Also for fixed objects the API dbms_stats.gather_fixed_objects_stats populates tab_stats$

Monday, January 08, 2007

Extracting info from AWR

The Automatic Workload Repository stores a wealth of performance related data in an Oracle 10g Database. Historical data can be viewed from the DBA_HIST* views depending on the retention period.
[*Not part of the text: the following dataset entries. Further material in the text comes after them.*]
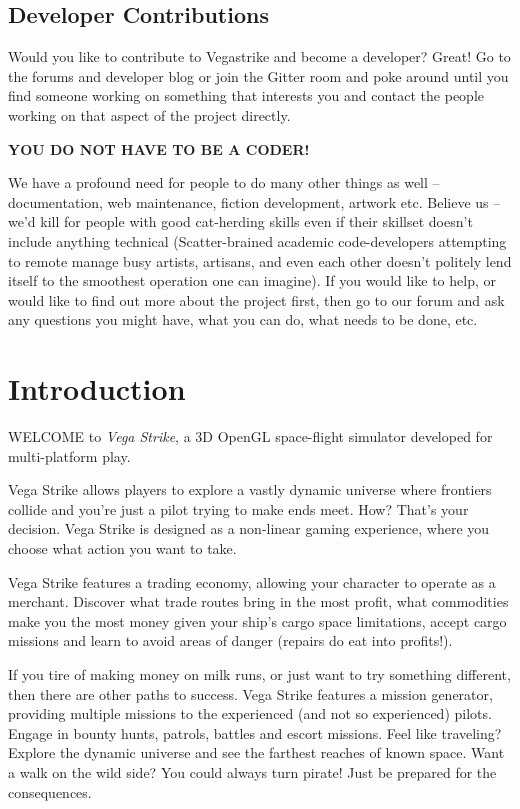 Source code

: \documentclass{article}
\begin{document}
\subsection{Developer Contributions}

Would you like to contribute to Vegastrike and become a developer? Great! Go to the forums and developer blog or join the Gitter room and poke around until you find someone working on something that interests you and contact the people working on that aspect of the project directly.

\textbf{YOU DO NOT HAVE TO BE A CODER!}

We have a profound need for people to do many other things as well -- documentation, web maintenance, fiction development, artwork etc. Believe us -- we'd kill for people with good cat-herding skills even if their skillset doesn't include anything technical (Scatter-brained academic code-developers attempting to remote manage busy artists, artisans, and even each other doesn't politely lend itself to the smoothest operation one can imagine). If you would like to help, or would like to find out more about the project first, then go to our forum and ask any questions you might have, what you can do, what needs to be done, etc. 

\section{Introduction}

WELCOME to \textit{Vega Strike}, a 3D OpenGL space-flight simulator developed for multi-platform play. 

Vega Strike allows players to explore a vastly dynamic universe where frontiers collide and you're just a pilot trying to make ends meet. How? That's your decision. Vega Strike is designed as a non-linear gaming experience, where you choose what action you want to take. 

Vega Strike features a trading economy, allowing your character to operate as a merchant. Discover what trade routes bring in the most profit, what commodities make you the most money given your ship's cargo space limitations, accept cargo missions and learn to avoid areas of danger (repairs do eat into profits!). 

If you tire of making money on milk runs, or just want to try something different, then there are other paths to success. Vega Strike features a mission generator, providing multiple missions to the experienced (and not so experienced) pilots. Engage in bounty hunts, patrols, battles and escort missions. Feel like traveling? Explore the dynamic universe and see the farthest reaches of known space. Want a walk on the wild side? You could always turn pirate! Just be prepared for the consequences. 
\end{document}
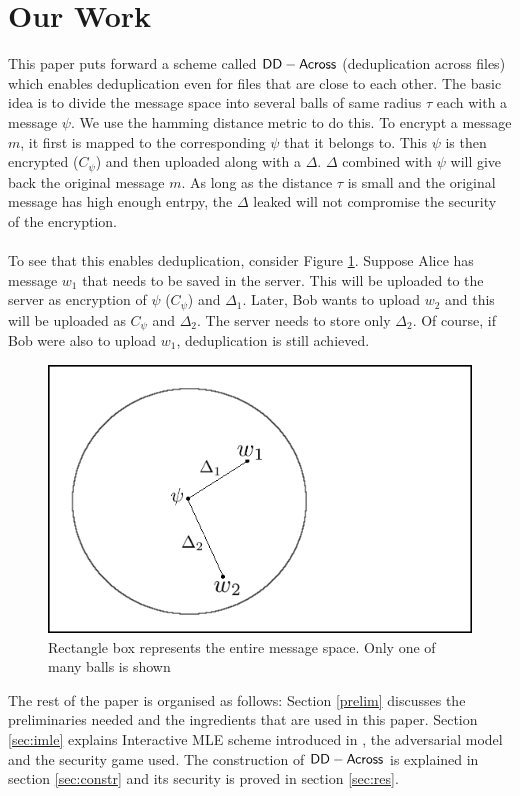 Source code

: \section{Our Work}
\label{sec:intro}
This paper puts forward a scheme called $\mathsf{DD-Across}$ (deduplication across files) which enables deduplication even for files that are close to
each other. The basic idea is to divide the message space into several balls of same radius $\tau$
each with a message $\psi$. We use the hamming distance metric to do this. To encrypt a 
message $m$, it first is mapped to the corresponding $\psi$ that it belongs to. This $\psi$ is then
encrypted ($C_\psi$) and then uploaded along with a $\Delta$. $\Delta$ combined with $\psi$ will give
back the original message $m$. As long as the distance $\tau$ is small and the original
message has high enough entrpy, the $\Delta$ leaked will not compromise the security of the
encryption.\\ \\
To see that this enables deduplication, consider Figure \ref{fig:example}. Suppose Alice has
message $w_1$ that needs to be saved in the server. This will be uploaded to the server 
as encryption of $\psi$ ($C_\psi$) and $\Delta_1$. Later, Bob wants to upload $w_2$ and this
will be uploaded as $C_\psi$ and $\Delta_2$. The server needs to store only $\Delta_2$. Of course,
if Bob were also to upload $w_1$, deduplication is still achieved.

\begin{figure}[H]
	\includegraphics[scale=0.5]{example.png}
	\caption{Rectangle box represents the entire message space. Only one of many balls is shown}
	\label{fig:example}
\end{figure}



The rest of the paper is organised as follows: Section \ref{prelim} discusses the preliminaries needed 
and the ingredients that are used in this paper. Section \ref{sec:imle} explains Interactive MLE scheme
introduced in \cite{imle}, the adversarial model and the security game used. The construction of $\mathsf{DD-Across}$
is explained in section \ref{sec:constr} and its security is proved in section \ref{sec:res}.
One can either write a query against any of the dba_hist_* views or use the API
dbms_sqltune.select_workload_repository

For e.g
To find out all sql stmts which took more than 1 hour to execute between 7:00 am and 10:00 am this morning

• Find the snapshots for that period
select snap_id,BEGIN_INTERVAL_TIME from DBA_HIST_SNAPSHOT
where BEGIN_INTERVAL_TIME between to_timestamp('09-JAN-2007 07:00:00','DD-MON-YYYY HH24:MI:SS')and to_timestamp('09-JAN-2007 10:00:00','DD-MON-YYYY HH24:MI:SS')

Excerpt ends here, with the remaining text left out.